As his rusty bike slid away precariously over the frozen snow, his small back soon disappeared into the dark alley, leaving behind a thin trace of white smoke.

She then heard the sobbing voice swirling in her heart: “It’s not our fault to be born poor. And what we are born into does not decide how we must live! Someday, I will become somebody and take good care of you.”

Thus began my long journey to arrive here today.

Studying, I believed, was the only way. But I found myself working as a factory girl and a waitress. As my hope faded, I was ready to let my life go.

But that’s when I saw a newspaper ad, looking for a housemaid for a family in America.

On a sunny spring day in 1971, the statue of liberty welcomed me to my new beginning. I spoke very little English and had only a hundred dollars to my name. But I was happy. I was only twenty-two and had a dream.

But life in America was full of surprising turns. At twenty-eight, I ended up as a private in the U.S. Army. Heading to the training camp, I was devastated to leave behind my eight-month old baby girl.

But fourteen years later, as a captain in the U.S. Army, I joined the scholars at Harvard for a master’s degree. Best part? All expenses paid by a generous relative: our wonderful Uncle Sam.

Studying at Harvard for a woman in her early forties while competing with the young and the restless was quite a struggle.

What a relief that was to make it through and return to the army in one piece. But less than five years later, I bade farewell to the bright prospects of an Army MAJOR and came back to Harvard for a bigger challenge: the doctoral degree.

Following this “MAJOR MOM,” my daughter Jasmin joined our Harvardians. Mother and daughter side by side together searched for VE-RI-TAS, making new history in this yard.
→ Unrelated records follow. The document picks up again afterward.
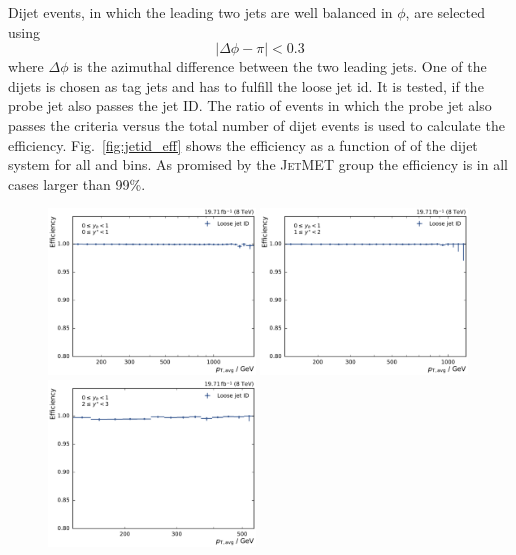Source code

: Dijet events, in which the leading two jets are well balanced in $\phi$, are
selected using
\begin{equation*}
    | \Delta\phi - \pi | < 0.3
\end{equation*}
%
where $\Delta\phi$ is the azimuthal difference between the two leading jets. One of the
dijets is chosen as tag jets and has to fulfill the loose jet id. It is tested,
if the probe jet also passes the jet ID. The ratio of events in which the probe
jet also passes the criteria versus the total number of dijet events is used to
calculate the efficiency. Fig.~\ref{fig:jetid_eff} shows the efficiency as a
function of \ptavg of the dijet system for all \ystar and \yboost bins. As
promised by the \textsc{JetMET} group the efficiency is in all cases larger than
99\%.

\begin{figure}[htbp]
    \centering
    \includegraphics[width=0.49\textwidth]{figures/measurement/jetideff_yb0ys0.pdf}\hfill
    \includegraphics[width=0.49\textwidth]{figures/measurement/jetideff_yb0ys1.pdf}
    \includegraphics[width=0.49\textwidth]{figures/measurement/jetideff_yb0ys2.pdf}\hfill

\end{figure}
Professor Gomes confessed that it was his first time: baptizing a child first then the mother in this very church.

Jasmin graduated in the year 2000 and, this time, left me behind. She is now an army captain standing watch to defend our wonderful way of life.

I was even given a chance to teach the undergraduates. I am sure you all agree with my assessment. They know everything. They are never wrong and never shy in speaking their minds. Indeed, this tough ex-soldier was scared by this challenge. Then it occurred to me. There was something I could talk about with no fear. Life itself!

Into the curious minds of my book-smart students, I poured life stories of real people in lands far, far away from Harvard. Hoping to awaken those endless possibilities, I even shared the story of my own life.

I said, “We cannot choose our own birth. We cannot escape from death. And we cannot have more than one life. But we have a choice of how to live. Make your life as best it can be. It is a chance that will never come again!”

I saw my students reassessing the meaning of life and searching for their visions.

In fact, one of them took a year off from school, worked as a bartender in Shanghai, and returned to Harvard the next year. He confessed that it had not been easy to make a living on his own in a foreign country.

But he proudly declared that in the process he learned the most important lesson in his life: To appreciate a wonderful lifetime that awaited him.

I then realized the true purpose of my own life: Sharing hope with those feeling hopeless and sharing courage with those building their destiny. And it occurred to me; I finally had become that somebody of my childhood dream.

A “MAJOR CONSPIRACY” at HARVARD!

It was Harvard that brought us here together from all walks of life to make a difference within and without, for now and for the future.

Ladies and Gentlemen, fellow graduates of 2006.

For those who want to live, the sky is the limit.

Give life to your dream. Then it will give you a wonderful life.